Further details of the above
changes are provided below.
Finally, I altered the PA pi-tank coil taps on all five bands to improve PA
efficiency into 50 ohms. The PA neutralising capacitor needed tweaking also.
If you would like more specific information included, please let me know and I
will update this page accordingly.
Modifications to the keying circuit
Many rigs designed in the 1960s used the 'grid block' keying method to
generate CW signals. This involved applying a large negative voltage to the
control grid of the PA valve(s) which resulted in the PA being turned off at
'key up'. To key (turn on) the PA at 'key down', the negative
control voltage was shorted to ground by operation of the morse key.
Apart from extending a high voltage to the terminals of the key, this worked
well enough. Operators soon learned not to touch the terminals!
However, modern semiconductor morse keyers are often designed to key a low
positive voltage (within the transmitter) to ground. With this in
mind, and to make the
FL-50B compatible with my electronic keyers, I decided to provide an
internal interface circuit so that the keying device 'saw' a low positive
voltage rather than a high negative voltage.
I used a small piece of tinned, copper clad board to secure the
necessary components using ugly construction. The board was then held
in place using double-sided tape.
The circuit uses a readily available high voltage transistor (2N6520) which
is powered from the 6.3 v AC heater supply via a half wave rectifier.
The next change I made was to add a little bracket to the rear runner of the
transmitter upon which two RCA (phono) sockets were added: an 'RX MUTE'
socket, and a 'KEYING OUT' socket.
I'll say more about the RX MUTE socket in a separate section (below).
The KEYING OUT socket simply extends the 'KEYING IN' line from the morse key
so that external devices (such as a sidetone oscillator) can be keyed at the
same time as the FL-50B. This was required to ensure compatibility
with other elements of my station equipment.
Modifications to the receiver mute circuit
Both the FL-50B and the companion FR-50B receiver were designed such that
receiver was muted by providing a ground on receive. I never liked
this protocol on any of my station equipment, so I needed to change this
part of the design. But there was another issue! The FR-50B
needed an internal +150v line to be grounded in order to un-mute the
receiver. As with CW keying of the FL-50B transmitter (see above), the
presence of high voltage control signals was incompatible with my other
For this reason, I provided an interface circuit within the FR-50B receiver
so that the receiver is now muted by pulling a low positive voltage to
ground on 'transmit' (rather than pulling a
high negative voltage to ground on 'receive').
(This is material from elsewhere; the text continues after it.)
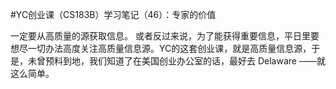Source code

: #﻿YC创业课（CS183B）学习笔记（46）：专家的价值

一定要从高质量的源获取信息。 或者反过来说，为了能获得重要信息，平日里要想尽一切办法高度关注高质量信息源。YC的这套创业课，就是高质量信息源，于是，未曾预料到地，我们知道了在美国创业办公室的话，最好去 Delaware ——就这么简单。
The new RX MUTE
socket on the transmitter provides the required ground on 'transmit'. To retain compatibility with other Yaesu
equipment, the ground on transmit is still available at the Accessory socket
of the transmitter.
Additional 'RX Mute' Circuit
This circuit generates a 'RX Mute' signal (pulls a
positive voltage to ground) when the
transmitter is in the 'Operate' ('transmit') mode.